#### EXERCISE PROMPT:
Your task is to write out the entire listing exactly, omitting its pictures.

..............................

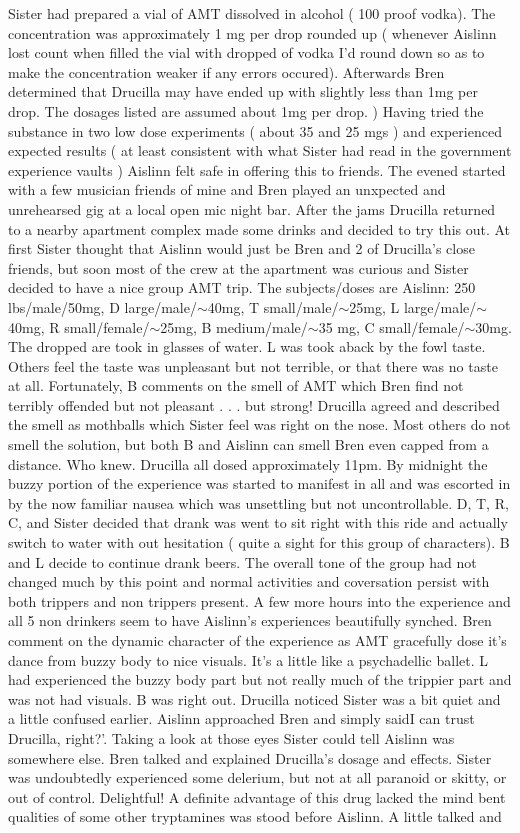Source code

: \documentclass[12pt]{book}
\begin{document}
Sister had prepared a vial of AMT dissolved in alcohol ( 100 proof vodka). The concentration was approximately 1 mg per drop rounded up ( whenever Aislinn lost count when filled the vial with dropped of vodka I'd round down so as to make the concentration weaker if any errors occured). Afterwards Bren determined that Drucilla may have ended up with slightly less than 1mg per drop. The dosages listed are assumed about 1mg per drop. ) Having tried the substance in two low dose experiments ( about 35 and 25 mgs ) and experienced expected results ( at least consistent with what Sister had read in the government experience vaults ) Aislinn felt safe in offering this to friends. The evened started with a few musician friends of mine and Bren played an unxpected and unrehearsed gig at a local open mic night bar. After the jams Drucilla returned to a nearby apartment complex made some drinks and decided to try this out. At first Sister thought that Aislinn would just be Bren and 2 of Drucilla's close friends, but soon most of the crew at the apartment was curious and Sister decided to have a nice group AMT trip. The subjects/doses are Aislinn: 250 lbs/male/50mg, D large/male/$\sim$40mg, T small/male/$\sim$25mg, L large/male/$\sim$40mg, R small/female/$\sim$25mg, B medium/male/$\sim$35 mg, C small/female/$\sim$30mg. The dropped are took in glasses of water. L was took aback by the fowl taste. Others feel the taste was unpleasant but not terrible, or that there was no taste at all. Fortunately, B comments on the smell of AMT which Bren find not terribly offended but not pleasant . . .  but strong! Drucilla agreed and described the smell as mothballs which Sister feel was right on the nose. Most others do not smell the solution, but both B and Aislinn can smell Bren even capped from a distance. Who knew. Drucilla all dosed approximately 11pm. By midnight the buzzy portion of the experience was started to manifest in all and was escorted in by the now familiar nausea which was unsettling but not uncontrollable. D, T, R, C, and Sister decided that drank was went to sit right with this ride and actually switch to water with out hesitation ( quite a sight for this group of characters). B and L decide to continue drank beers. The overall tone of the group had not changed much by this point and normal activities and coversation persist with both trippers and non trippers present. A few more hours into the experience and all 5 non drinkers seem to have Aislinn's experiences beautifully synched. Bren comment on the dynamic character of the experience as AMT gracefully dose it's dance from buzzy body to nice visuals. It's a little like a psychadellic ballet. L had experienced the buzzy body part but not really much of the trippier part and was not had visuals. B was right out. Drucilla noticed Sister was a bit quiet and a little confused earlier. Aislinn approached Bren and simply saidI can trust Drucilla, right?'. Taking a look at those eyes Sister could tell Aislinn was somewhere else. Bren talked and explained Drucilla's dosage and effects. Sister was undoubtedly experienced some delerium, but not at all paranoid or skitty, or out of control. Delightful! A definite advantage of this drug lacked the mind bent qualities of some other tryptamines was stood before Aislinn. A little talked and 
\end{document}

..............................

#### OUTPUT FOR THIS EXERCISE:
Source code

: \documentclass[12pt]{book}
\begin{document}
Sister had prepared a vial of AMT dissolved in alcohol ( 100 proof vodka). The concentration was approximately 1 mg per drop rounded up ( whenever Aislinn lost count when filled the vial with dropped of vodka I'd round down so as to make the concentration weaker if any errors occured). Afterwards Bren determined that Drucilla may have ended up with slightly less than 1mg per drop. The dosages listed are assumed about 1mg per drop. ) Having tried the substance in two low dose experiments ( about 35 and 25 mgs ) and experienced expected results ( at least consistent with what Sister had read in the government experience vaults ) Aislinn felt safe in offering this to friends. The evened started with a few musician friends of mine and Bren played an unxpected and unrehearsed gig at a local open mic night bar. After the jams Drucilla returned to a nearby apartment complex made some drinks and decided to try this out. At first Sister thought that Aislinn would just be Bren and 2 of Drucilla's close friends, but soon most of the crew at the apartment was curious and Sister decided to have a nice group AMT trip. The subjects/doses are Aislinn: 250 lbs/male/50mg, D large/male/$\sim$40mg, T small/male/$\sim$25mg, L large/male/$\sim$40mg, R small/female/$\sim$25mg, B medium/male/$\sim$35 mg, C small/female/$\sim$30mg. The dropped are took in glasses of water. L was took aback by the fowl taste. Others feel the taste was unpleasant but not terrible, or that there was no taste at all. Fortunately, B comments on the smell of AMT which Bren find not terribly offended but not pleasant . . .  but strong! Drucilla agreed and described the smell as mothballs which Sister feel was right on the nose. Most others do not smell the solution, but both B and Aislinn can smell Bren even capped from a distance. Who knew. Drucilla all dosed approximately 11pm. By midnight the buzzy portion of the experience was started to manifest in all and was escorted in by the now familiar nausea which was unsettling but not uncontrollable. D, T, R, C, and Sister decided that drank was went to sit right with this ride and actually switch to water with out hesitation ( quite a sight for this group of characters). B and L decide to continue drank beers. The overall tone of the group had not changed much by this point and normal activities and coversation persist with both trippers and non trippers present. A few more hours into the experience and all 5 non drinkers seem to have Aislinn's experiences beautifully synched. Bren comment on the dynamic character of the experience as AMT gracefully dose it's dance from buzzy body to nice visuals. It's a little like a psychadellic ballet. L had experienced the buzzy body part but not really much of the trippier part and was not had visuals. B was right out. Drucilla noticed Sister was a bit quiet and a little confused earlier. Aislinn approached Bren and simply saidI can trust Drucilla, right?'. Taking a look at those eyes Sister could tell Aislinn was somewhere else. Bren talked and explained Drucilla's dosage and effects. Sister was undoubtedly experienced some delerium, but not at all paranoid or skitty, or out of control. Delightful! A definite advantage of this drug lacked the mind bent qualities of some other tryptamines was stood before Aislinn. A little talked and 
\end{document}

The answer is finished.